[WHAT TO PRODUCE]: Lines below starting with the line with "complexity. Random, monotonic, and" and going on through the line with "and [$3.1.2$]. If" must be output exactly; the rest of the records must be left out.

[EXERCISE MATERIALS]:
****************************************
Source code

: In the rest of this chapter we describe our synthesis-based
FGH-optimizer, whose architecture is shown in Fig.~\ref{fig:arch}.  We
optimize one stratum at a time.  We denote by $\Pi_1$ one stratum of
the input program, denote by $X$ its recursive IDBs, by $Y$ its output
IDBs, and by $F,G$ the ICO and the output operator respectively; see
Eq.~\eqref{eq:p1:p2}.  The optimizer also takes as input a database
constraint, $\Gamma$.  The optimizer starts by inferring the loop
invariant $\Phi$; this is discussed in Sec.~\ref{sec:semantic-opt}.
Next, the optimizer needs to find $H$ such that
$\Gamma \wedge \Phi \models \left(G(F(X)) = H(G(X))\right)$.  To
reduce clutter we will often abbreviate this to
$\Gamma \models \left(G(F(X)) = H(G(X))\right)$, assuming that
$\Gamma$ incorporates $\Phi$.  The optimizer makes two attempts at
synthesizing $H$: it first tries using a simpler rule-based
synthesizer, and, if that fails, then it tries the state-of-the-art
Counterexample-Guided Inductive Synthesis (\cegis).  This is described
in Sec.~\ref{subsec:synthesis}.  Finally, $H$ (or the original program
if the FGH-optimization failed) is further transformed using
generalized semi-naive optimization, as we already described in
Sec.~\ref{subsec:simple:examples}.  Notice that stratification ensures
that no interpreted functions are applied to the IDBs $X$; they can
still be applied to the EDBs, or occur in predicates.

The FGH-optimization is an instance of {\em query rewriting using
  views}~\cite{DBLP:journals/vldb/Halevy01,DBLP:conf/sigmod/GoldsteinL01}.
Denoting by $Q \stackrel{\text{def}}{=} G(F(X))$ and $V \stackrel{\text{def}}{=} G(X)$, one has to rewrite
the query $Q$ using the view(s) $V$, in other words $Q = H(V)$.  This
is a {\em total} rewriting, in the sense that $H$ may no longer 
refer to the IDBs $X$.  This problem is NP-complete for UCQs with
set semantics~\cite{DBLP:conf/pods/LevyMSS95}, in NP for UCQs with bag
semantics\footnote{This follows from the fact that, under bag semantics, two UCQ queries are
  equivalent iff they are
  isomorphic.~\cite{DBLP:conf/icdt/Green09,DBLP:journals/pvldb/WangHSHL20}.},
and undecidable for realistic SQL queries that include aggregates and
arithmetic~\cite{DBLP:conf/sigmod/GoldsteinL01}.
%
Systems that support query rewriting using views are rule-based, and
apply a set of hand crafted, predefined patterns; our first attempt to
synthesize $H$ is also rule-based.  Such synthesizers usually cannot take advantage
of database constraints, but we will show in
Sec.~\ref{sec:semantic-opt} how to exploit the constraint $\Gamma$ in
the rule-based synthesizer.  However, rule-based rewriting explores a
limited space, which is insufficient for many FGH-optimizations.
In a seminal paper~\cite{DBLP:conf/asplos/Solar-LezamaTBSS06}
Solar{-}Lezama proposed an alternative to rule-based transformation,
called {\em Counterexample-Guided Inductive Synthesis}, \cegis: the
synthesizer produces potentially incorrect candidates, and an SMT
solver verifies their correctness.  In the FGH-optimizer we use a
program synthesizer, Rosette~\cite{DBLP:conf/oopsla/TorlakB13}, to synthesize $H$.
****************************************
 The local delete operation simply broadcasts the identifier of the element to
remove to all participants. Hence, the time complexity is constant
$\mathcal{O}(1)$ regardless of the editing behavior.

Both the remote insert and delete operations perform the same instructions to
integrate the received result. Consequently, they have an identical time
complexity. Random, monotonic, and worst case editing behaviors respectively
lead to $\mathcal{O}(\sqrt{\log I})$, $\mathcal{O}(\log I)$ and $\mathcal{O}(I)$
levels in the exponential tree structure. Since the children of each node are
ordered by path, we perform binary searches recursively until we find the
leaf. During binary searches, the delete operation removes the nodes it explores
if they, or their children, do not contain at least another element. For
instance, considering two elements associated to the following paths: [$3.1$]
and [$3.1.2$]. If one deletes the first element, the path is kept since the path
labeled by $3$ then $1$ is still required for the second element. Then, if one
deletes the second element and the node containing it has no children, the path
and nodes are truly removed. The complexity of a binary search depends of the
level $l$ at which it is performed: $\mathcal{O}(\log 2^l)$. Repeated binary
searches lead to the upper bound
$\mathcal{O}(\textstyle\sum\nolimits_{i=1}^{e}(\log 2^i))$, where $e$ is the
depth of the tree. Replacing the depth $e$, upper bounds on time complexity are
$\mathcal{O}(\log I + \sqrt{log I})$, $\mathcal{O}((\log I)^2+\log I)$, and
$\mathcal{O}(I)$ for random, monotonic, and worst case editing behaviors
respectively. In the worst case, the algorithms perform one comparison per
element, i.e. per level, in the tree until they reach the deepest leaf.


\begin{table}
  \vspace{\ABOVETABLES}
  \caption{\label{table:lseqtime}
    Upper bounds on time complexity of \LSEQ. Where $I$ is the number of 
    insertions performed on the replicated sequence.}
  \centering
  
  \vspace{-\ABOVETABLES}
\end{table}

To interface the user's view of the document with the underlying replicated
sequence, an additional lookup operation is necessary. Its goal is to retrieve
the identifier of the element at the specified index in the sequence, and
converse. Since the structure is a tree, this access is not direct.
****************************************
[TASK SOLUTION]:
complexity. Random, monotonic, and worst case editing behaviors respectively
lead to $\mathcal{O}(\sqrt{\log I})$, $\mathcal{O}(\log I)$ and $\mathcal{O}(I)$
levels in the exponential tree structure. Since the children of each node are
ordered by path, we perform binary searches recursively until we find the
leaf. During binary searches, the delete operation removes the nodes it explores
if they, or their children, do not contain at least another element. For
instance, considering two elements associated to the following paths: [$3.1$]
and [$3.1.2$]. If one deletes the first element, the path is kept since the path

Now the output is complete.